Randy had enjoyed the change. But it had been a long time since he had waited tables and he barely had the strength to hold the steering wheel properly. It was only ten minutes to his home and Maggie, but the eagerness to get there made the ride longer.

He knew he didn’t have to worry. Maggie would have a great dinner waiting for him. Ever since Maggie had quit her job as a proofreader of Sears catalogs, she had become a virtuoso cook, even taking classes in Chicago. Randy had gained fifteen pounds.

He and Maggie had been married for only seven months and already she was pregnant. The baby was unplanned; they had wanted to wait until they had a chance to buy a house before they had children. Right now they rented the second floor of a two-flat.

But when Maggie had whispered “we’re going to have a baby” in his ear right before he fell asleep one night, he felt nothing but delight. That delight and anticipation had not worn off in the two weeks he had been aware of his imminent fatherhood.

Now as he backed the car into a space in front of their yellow brick home, he felt a sudden urge to run up the stairs and hug Maggie. He knew she didn’t like him working late and wished he had thought to bring her something.

Well, he could make it up to her in other ways. As he closed the door of his car he smiled: There was no trace of the exhaustion he had felt just moments before.

Quickly he unlocked the two locks on the outer door and took the steps two at a time. As quietly as he could, he slid the key into the door of their apartment, hoping he could surprise Maggie in the kitchen.

He opened the door and closed it behind him, trying to stifle the click of the door as it closed. Randy crept through the living room, not wondering why the apartment was so still, why their stereo, Maggie’s constant companion, wasn’t on. He noticed only the yellow block of light that was the entrance to the kitchen as he made his way toward it on tiptoe.

As he stood in the archway, he began laughing.

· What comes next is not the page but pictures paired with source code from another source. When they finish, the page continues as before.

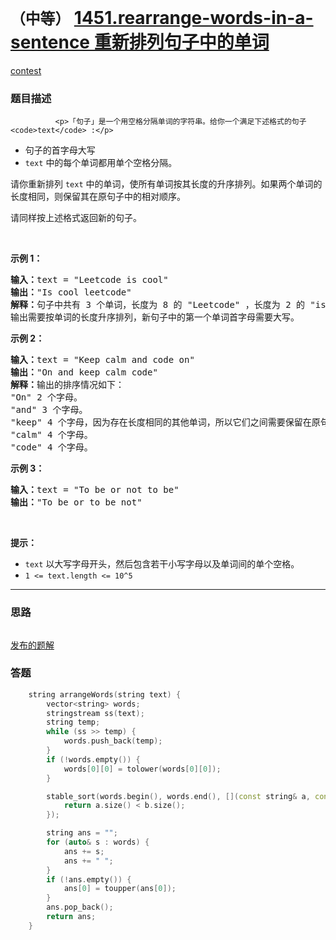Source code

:# `（中等）` [1451.rearrange-words-in-a-sentence 重新排列句子中的单词](https://leetcode-cn.com/problems/rearrange-words-in-a-sentence/)

[contest](https://leetcode-cn.com/contest/weekly-contest-189/problems/rearrange-words-in-a-sentence/)

### 题目描述

              <p>「句子」是一个用空格分隔单词的字符串。给你一个满足下述格式的句子 <code>text</code> :</p>

<ul>
	<li>句子的首字母大写</li>
	<li><code>text</code> 中的每个单词都用单个空格分隔。</li>
</ul>

<p>请你重新排列 <code>text</code> 中的单词，使所有单词按其长度的升序排列。如果两个单词的长度相同，则保留其在原句子中的相对顺序。</p>

<p>请同样按上述格式返回新的句子。</p>

<p>&nbsp;</p>

<p><strong>示例 1：</strong></p>

<pre><strong>输入：</strong>text = "Leetcode is cool"
<strong>输出：</strong>"Is cool leetcode"
<strong>解释：</strong>句子中共有 3 个单词，长度为 8 的 "Leetcode" ，长度为 2 的 "is" 以及长度为 4 的 "cool" 。
输出需要按单词的长度升序排列，新句子中的第一个单词首字母需要大写。
</pre>

<p><strong>示例 2：</strong></p>

<pre><strong>输入：</strong>text = "Keep calm and code on"
<strong>输出：</strong>"On and keep calm code"
<strong>解释：</strong>输出的排序情况如下：
"On" 2 个字母。
"and" 3 个字母。
"keep" 4 个字母，因为存在长度相同的其他单词，所以它们之间需要保留在原句子中的相对顺序。
"calm" 4 个字母。
"code" 4 个字母。
</pre>

<p><strong>示例 3：</strong></p>

<pre><strong>输入：</strong>text = "To be or not to be"
<strong>输出：</strong>"To be or to be not"
</pre>

<p>&nbsp;</p>

<p><strong>提示：</strong></p>

<ul>
	<li><code>text</code> 以大写字母开头，然后包含若干小写字母以及单词间的单个空格。</li>
	<li><code>1 &lt;= text.length &lt;= 10^5</code></li>
</ul>

            

---
### 思路
```
```

[发布的题解](https://leetcode-cn.com/problems/rearrange-words-in-a-sentence/solution/rearrange-words-in-a-sentence-by-ikaruga/)

### 答题
``` C++
    string arrangeWords(string text) {
        vector<string> words;
        stringstream ss(text);
        string temp;
        while (ss >> temp) {
            words.push_back(temp);
        }
        if (!words.empty()) {
            words[0][0] = tolower(words[0][0]);
        }

        stable_sort(words.begin(), words.end(), [](const string& a, const string& b) {
            return a.size() < b.size();
        });

        string ans = "";
        for (auto& s : words) {
            ans += s;
            ans += " ";
        }
        if (!ans.empty()) {
            ans[0] = toupper(ans[0]);
        }
        ans.pop_back();
        return ans;
    }
```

And the laughter did not stop until almost an hour later when paramedics put him under sedation.

Maggie, her dark hair a bizarre contrast to the pasty white of her usually dark Italian skin, lay dead in the middle of the kitchen floor, her throat and wrists cut. Her hair fanned out on the beige linoleum and her arms were out, almost as if she had been crucified.

The cat, Scruggums, sat beside her, licking his paws.

From the Chicago Tribune, February 18, 1989, page seven:

Murder has come to west suburban Berwyn once again. Margaret Mazursky, 23, was discovered early last night by her husband Randolph in their second-story home at 2511 S. Oak Park Avenue.

The victim’s death was attributed to massive loss of blood from stab wounds in the wrists and throat, Cook County coroner Michael Senn told officials.

Little blood was found at the scene of the crime, a Berwyn police official commented. Trace elements were found in cracks in the linoleum floor of the kitchen, where Mazursky’s husband discovered her body. Otherwise, according to officials, as much as a quart of blood was removed by her attacker.